The available evidence suggests that there is a lot of water out there in the universe, beyond our Solar System. Detecting it and studying it, however, is not an easy task … unless that water comes to us. And so it seems to be the case with the newly detected interstellar comet Borisov.
According to a new analysis of 2I / Borisov (or simply Borisov), sent to The Astrophysical Journal Letters and uploaded to the arXiv pre-print source, this comet is giving off water vapor as it enters our neighborhood. This provides information about the comet’s nucleus, volatile elements and the compounds it is launching, in addition to the circumstellar disk where it originated.
“The discovery of Borisov is a unique opportunity to study the volatile composition of a comet that comes unequivocally from outside our solar system, and thus have an idea of the physics and chemistry of exoplanetary systems,” say the scientists in the study.
We know that comets in the Solar System are usually rich in water; In fact, it is believed that much of the water that Earth has today came from comets and asteroids. With that in mind, Adam McKay and his colleagues from NASA’s Goddard Space Flight Center made spectroscopic observations of the comet. Using the ARCES high-resolution instrument, mounted on the ARC Telescope in New Mexico, they took two spectra with 1,800-second exposure.
Borisov does not emit his own light but is illuminated by the Sun. The spectra break the light from the comet to its constituent wavelengths. And since different elements and compounds emit and absorb specific wavelengths, this allowed researchers to find out the chemical composition of the gas through which the light was being filtered.

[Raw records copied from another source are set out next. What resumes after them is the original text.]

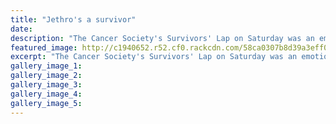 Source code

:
 ```yaml
---
title: "Jethro's a survivor"
date: 
description: "The Cancer Society's Survivors' Lap on Saturday was an emotional one for Whanganui's Chiet family..."
featured_image: http://c1940652.r52.cf0.rackcdn.com/58ca0307b8d39a3eff0046f5/Jethro-Chiet-a-survivor.jpg
excerpt: "The Cancer Society's Survivors' Lap on Saturday was an emotional one for Whanganui's Chiet family."
gallery_image_1: 
gallery_image_2: 
gallery_image_3: 
gallery_image_4: 
gallery_image_5: 
---
```

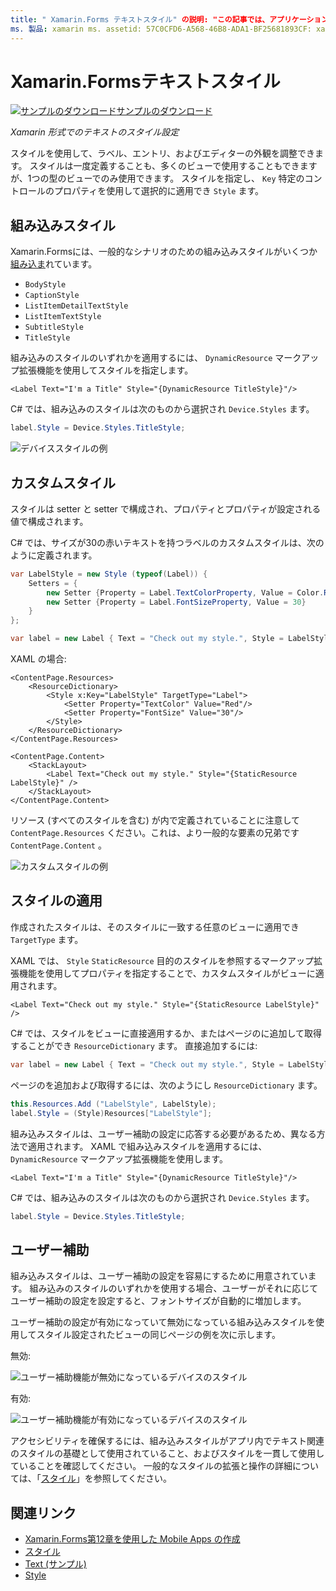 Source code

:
 ```yaml
---
title: " Xamarin.Forms テキストスタイル" の説明: "この記事では、アプリケーションでテキストをスタイル設定する方法について説明します。 Xamarin.Forms スタイルは一度定義することも、多くのビューで使用することもできますが、1つの型のビューでのみ使用できます。
ms. 製品: xamarin ms. assetid: 57C0CFD6-A568-46B8-ADA1-BF25681893CF: xamarin-forms author: davidbritch ms. author: dabritch ms. date: 05/22/2017 no loc: [ Xamarin.Forms , Xamarin.Essentials ]
---
```


# <a name="xamarinforms-text-styles"></a>Xamarin.Formsテキストスタイル

[![サンプルのダウンロード](~/media/shared/download.png)サンプルのダウンロード](https://docs.microsoft.com/samples/xamarin/xamarin-forms-samples/userinterface-text)

_Xamarin 形式でのテキストのスタイル設定_

スタイルを使用して、ラベル、エントリ、およびエディターの外観を調整できます。 スタイルは一度定義することも、多くのビューで使用することもできますが、1つの型のビューでのみ使用できます。
スタイルを指定し、 `Key` 特定のコントロールのプロパティを使用して選択的に適用でき `Style` ます。

## <a name="built-in-styles"></a>組み込みスタイル

Xamarin.Formsには、一般的なシナリオのための組み込みスタイルがいくつか[組み込ま](xref:Xamarin.Forms.Device.Styles)れています。

- `BodyStyle`
- `CaptionStyle`
- `ListItemDetailTextStyle`
- `ListItemTextStyle`
- `SubtitleStyle`
- `TitleStyle`

組み込みのスタイルのいずれかを適用するには、 `DynamicResource` マークアップ拡張機能を使用してスタイルを指定します。

```xaml
<Label Text="I'm a Title" Style="{DynamicResource TitleStyle}"/>
```

C# では、組み込みのスタイルは次のものから選択され `Device.Styles` ます。

```csharp
label.Style = Device.Styles.TitleStyle;
```

![デバイススタイルの例](styles-images/builtinstyles.png)

## <a name="custom-styles"></a>カスタムスタイル

スタイルは setter と setter で構成され、プロパティとプロパティが設定される値で構成されます。

C# では、サイズが30の赤いテキストを持つラベルのカスタムスタイルは、次のように定義されます。

```csharp
var LabelStyle = new Style (typeof(Label)) {
    Setters = {
        new Setter {Property = Label.TextColorProperty, Value = Color.Red},
        new Setter {Property = Label.FontSizeProperty, Value = 30}
    }
};

var label = new Label { Text = "Check out my style.", Style = LabelStyle };
```

XAML の場合:

```xaml
<ContentPage.Resources>
    <ResourceDictionary>
        <Style x:Key="LabelStyle" TargetType="Label">
            <Setter Property="TextColor" Value="Red"/>
            <Setter Property="FontSize" Value="30"/>
        </Style>
    </ResourceDictionary>
</ContentPage.Resources>

<ContentPage.Content>
    <StackLayout>
        <Label Text="Check out my style." Style="{StaticResource LabelStyle}" />
    </StackLayout>
</ContentPage.Content>
```

リソース (すべてのスタイルを含む) が内で定義されていることに注意して `ContentPage.Resources` ください。これは、より一般的な要素の兄弟です `ContentPage.Content` 。

![カスタムスタイルの例](styles-images/customstyle.png)

## <a name="applying-styles"></a>スタイルの適用

作成されたスタイルは、そのスタイルに一致する任意のビューに適用でき `TargetType` ます。

XAML では、 `Style` `StaticResource` 目的のスタイルを参照するマークアップ拡張機能を使用してプロパティを指定することで、カスタムスタイルがビューに適用されます。

```xaml
<Label Text="Check out my style." Style="{StaticResource LabelStyle}" />
```

C# では、スタイルをビューに直接適用するか、またはページのに追加して取得することができ `ResourceDictionary` ます。 直接追加するには:

```csharp
var label = new Label { Text = "Check out my style.", Style = LabelStyle };
```

ページのを追加および取得するには、次のようにし `ResourceDictionary` ます。

```csharp
this.Resources.Add ("LabelStyle", LabelStyle);
label.Style = (Style)Resources["LabelStyle"];
```

組み込みスタイルは、ユーザー補助の設定に応答する必要があるため、異なる方法で適用されます。 XAML で組み込みスタイルを適用するには、 `DynamicResource` マークアップ拡張機能を使用します。

```xaml
<Label Text="I'm a Title" Style="{DynamicResource TitleStyle}"/>
```

C# では、組み込みのスタイルは次のものから選択され `Device.Styles` ます。

```csharp
label.Style = Device.Styles.TitleStyle;
```

## <a name="accessibility"></a>ユーザー補助

組み込みスタイルは、ユーザー補助の設定を容易にするために用意されています。 組み込みのスタイルのいずれかを使用する場合、ユーザーがそれに応じてユーザー補助の設定を設定すると、フォントサイズが自動的に増加します。

ユーザー補助の設定が有効になっていて無効になっている組み込みスタイルを使用してスタイル設定されたビューの同じページの例を次に示します。

無効:

![ユーザー補助機能が無効になっているデバイスのスタイル](styles-images/pre-access.png)

有効:

![ユーザー補助機能が有効になっているデバイスのスタイル](styles-images/post-access.png)

アクセシビリティを確保するには、組み込みスタイルがアプリ内でテキスト関連のスタイルの基礎として使用されていること、およびスタイルを一貫して使用していることを確認してください。 一般的なスタイルの拡張と操作の詳細については、「[スタイル](~/xamarin-forms/user-interface/styles/index.md)」を参照してください。

## <a name="related-links"></a>関連リンク

- [Xamarin.Forms第12章を使用した Mobile Apps の作成](https://developer.xamarin.com/r/xamarin-forms/book/chapter12.pdf)
- [スタイル](~/xamarin-forms/user-interface/styles/index.md)
- [Text (サンプル)](https://docs.microsoft.com/samples/xamarin/xamarin-forms-samples/userinterface-text)
- [Style](xref:Xamarin.Forms.Style)
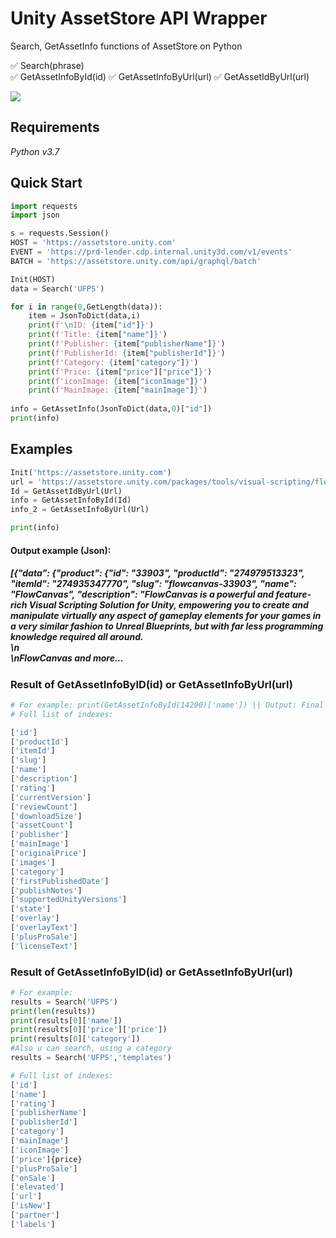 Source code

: # Unity AssetStore API Wrapper
Search, GetAssetInfo functions of AssetStore on Python

:white_check_mark:  Search(phrase)   
:white_check_mark:  GetAssetInfoById(id)
:white_check_mark:  GetAssetInfoByUrl(url)
:white_check_mark:  GetAssetIdByUrl(url)

<a target="_blank" href="https://radikal.ru"><img src="https://c.radikal.ru/c08/2008/72/5ab6352567f4.png" /></a>

## Requirements

*Python v3.7*

## Quick Start
```python
import requests
import json

s = requests.Session()
HOST = 'https://assetstore.unity.com'
EVENT = 'https://prd-lender.cdp.internal.unity3d.com/v1/events'
BATCH = 'https://assetstore.unity.com/api/graphql/batch'

Init(HOST)
data = Search('UFPS')

for i in range(0,GetLength(data)):
    item = JsonToDict(data,i)
    print(f'\nID: {item["id"]}')
    print(f'Title: {item["name"]}')
    print(f'Publisher: {item["publisherName"]}')
    print(f'PublisherId: {item["publisherId"]}')
    print(f'Category: {item["category"]}')
    print(f'Price: {item["price"]["price"]}')
    print(f'iconImage: {item["iconImage"]}')
    print(f'MainImage: {item["mainImage"]}')
    
info = GetAssetInfo(JsonToDict(data,0)["id"])
print(info)
```
## Examples
```python
Init('https://assetstore.unity.com')
url = 'https://assetstore.unity.com/packages/tools/visual-scripting/flowcanvas-33903'
Id = GetAssetIdByUrl(Url)
info = GetAssetInfoById(Id)
info_2 = GetAssetInfoByUrl(Url)

print(info)
```
#### Output example (Json):

##### [{"data": {"product": {"id": "33903", "productId": "274979513323", "itemId": "274935347770", "slug": "flowcanvas-33903", "name": "FlowCanvas", "description": "<strong>FlowCanvas</strong> is a powerful and feature-rich Visual Scripting Solution for Unity, empowering you to create and manipulate virtually any aspect of gameplay elements for your games in a very similar fashion to Unreal Blueprints, but with far less programming knowledge required all around.<br>\n<br>\n<strong>FlowCanvas</strong> and more...

### Result of GetAssetInfoByID(id) or GetAssetInfoByUrl(url)
```python
# For example: print(GetAssetInfoById(14290)['name']) || Output: Final IK
# Full list of indexes:

['id']
['productId']
['itemId']
['slug']
['name']
['description']
['rating']
['currentVersion']
['reviewCount']
['downloadSize']
['assetCount']
['publisher']
['mainImage']
['originalPrice']
['images']
['category']
['firstPublishedDate']
['publishNotes']
['supportedUnityVersions']
['state']
['overlay']
['overlayText']
['plusProSale']
['licenseText']
```
### Result of GetAssetInfoByID(id) or GetAssetInfoByUrl(url)
```python
# For example: 
results = Search('UFPS')
print(len(results))
print(results[0]['name'])
print(results[0]['price']['price'])
print(results[0]['category'])
#Also u can search, using a category
results = Search('UFPS','templates')

# Full list of indexes:
['id']
['name']
['rating']
['publisherName']
['publisherId']
['category']
['mainImage']
['iconImage']
['price']{price}        
['plusProSale']  
['onSale']
['elevated']     
['url']
['isNew']        
['partner']      
['labels']
```
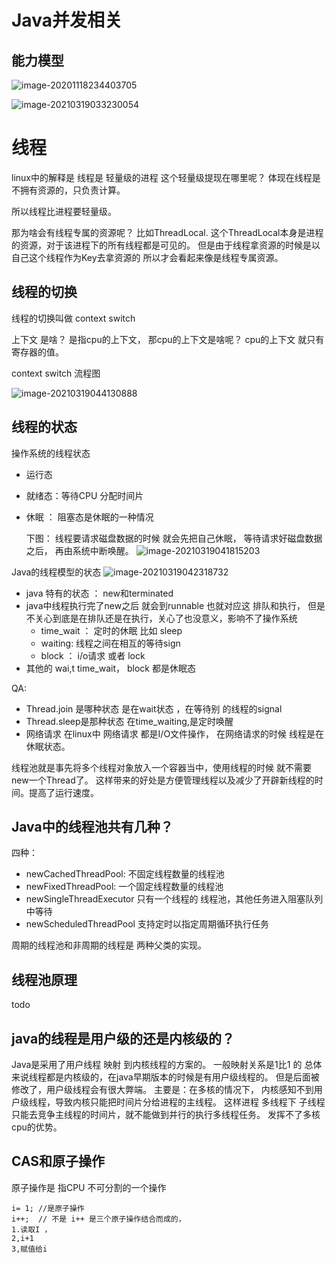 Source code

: # Java并发相关

## 能力模型

![image-20201118234403705](https://voice-static.oss-accelerate.aliyuncs.com/9eac0bf1ca21c9004a65ead293191b8a.png)

![image-20210319033230054](https://i.loli.net/2021/03/19/AsGj3HmMaTewQ8P.png)



# 线程

linux中的解释是  线程是 轻量级的进程
这个轻量级提现在哪里呢？
体现在线程是不拥有资源的，只负责计算。

所以线程比进程要轻量级。

那为啥会有线程专属的资源呢？
比如ThreadLocal.
这个ThreadLocal本身是进程的资源，对于该进程下的所有线程都是可见的。
但是由于线程拿资源的时候是以自己这个线程作为Key去拿资源的 所以才会看起来像是线程专属资源。

## 线程的切换



线程的切换叫做  context  switch



上下文 是啥？ 是指cpu的上下文， 那cpu的上下文是啥呢？
cpu的上下文 就只有寄存器的值。



context  switch 流程图

![image-20210319044130888](https://i.loli.net/2021/03/19/x6c3UtLfhQnSojO.png)

## 线程的状态

操作系统的线程状态

- 运行态

- 就绪态：等待CPU 分配时间片

- 休眠 ： 阻塞态是休眠的一种情况

  下图： 线程要请求磁盘数据的时候 就会先把自己休眠， 等待请求好磁盘数据之后， 再由系统中断唤醒。
  ![image-20210319041815203](https://i.loli.net/2021/03/19/IC6Eu7B2p9Thgco.png)

Java的线程模型的状态
![image-20210319042318732](https://i.loli.net/2021/03/19/6fBWolwNxvCIqh5.png)

- java 特有的状态 ： new和terminated 
- java中线程执行完了new之后 就会到runnable   也就对应这  排队和执行， 但是不关心到底是在排队还是在执行，关心了也没意义，影响不了操作系统
  - time_wait ： 定时的休眠  比如 sleep
  - waiting:    线程之间在相互的等待sign
  - block ：  i/o请求 或者  lock
- 其他的 wai,t time_wait，  block 都是休眠态



QA:

- Thread.join 是哪种状态
  是在wait状态 ，在等待别 的线程的signal
- Thread.sleep是那种状态 
  在time_waiting,是定时唤醒
- 网络请求
  在linux中  网络请求 都是I/O文件操作， 在网络请求的时候 线程是在休眠状态。

线程池就是事先将多个线程对象放入一个容器当中，使用线程的时候 就不需要new一个Thread了。
这样带来的好处是方便管理线程以及减少了开辟新线程的时间。提高了运行速度。

## Java中的线程池共有几种？

四种：

- newCachedThreadPool: 不固定线程数量的线程池
-   newFixedThreadPool:
  一个固定线程数量的线程池
- newSingleThreadExecutor
  只有一个线程的 线程池，其他任务进入阻塞队列中等待
- newScheduledThreadPool
  支持定时以指定周期循环执行任务

周期的线程池和非周期的线程是 两种父类的实现。



## 线程池原理

todo



## java的线程是用户级的还是内核级的？

Java是采用了用户线程 映射 到内核线程的方案的。  一般映射关系是1比1 的
总体来说线程都是内核级的，在java早期版本的时候是有用户级线程的。
但是后面被修改了，用户级线程会有很大弊端。
主要是：在多核的情况下， 内核感知不到用户级线程，导致内核只能把时间片分给进程的主线程。
这样进程 多线程下 子线程只能去竞争主线程的时间片，就不能做到并行的执行多线程任务。
发挥不了多核cpu的优势。

## CAS和原子操作



原子操作是 指CPU 不可分割的一个操作

```
i= 1; //是原子操作
i++;  // 不是 i++ 是三个原子操作结合而成的，
1.读取I ，
2,i+1
3,赋值给i
```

2I / Borisov is the second known interstellar visitor. The first was Oumuamua (in 2017), a strange cigar-shaped object that raised all kinds of theories about its nature and origin.
In both spectra, the team observed an absorption line consistent with the presence of water. Based on the strength of this line, the interstellar comet is sublimating an amount of water similar to that of the comets of our own system. Also, a simple model determined that the active water area is about 1.7 square kilometers.
Other spectroscopic analyzes carried out in a couple of months since the comet’s discovery have found that Borisov also produces cyanide and diatomic carbon – two other substances common in solar system comets.
The team is cautious in highlighting that their results are based on a single model and that subsequent observations are necessary for the confirmation of their findings.
For now, everything indicates that the comet looks quite familiar, and that is amazing because it means that the formation conditions of our solar system are not unique. This, extrapolated, means that there could be a lot of planets like ours out there.
It is less than two months before Borisov reaches his perihelion – his closest approach to the Sun – on December 8. You lie so much, and as it continues to grow in brightness for astronomers, we will wait to see what new information is revealed about this interstellar visitor.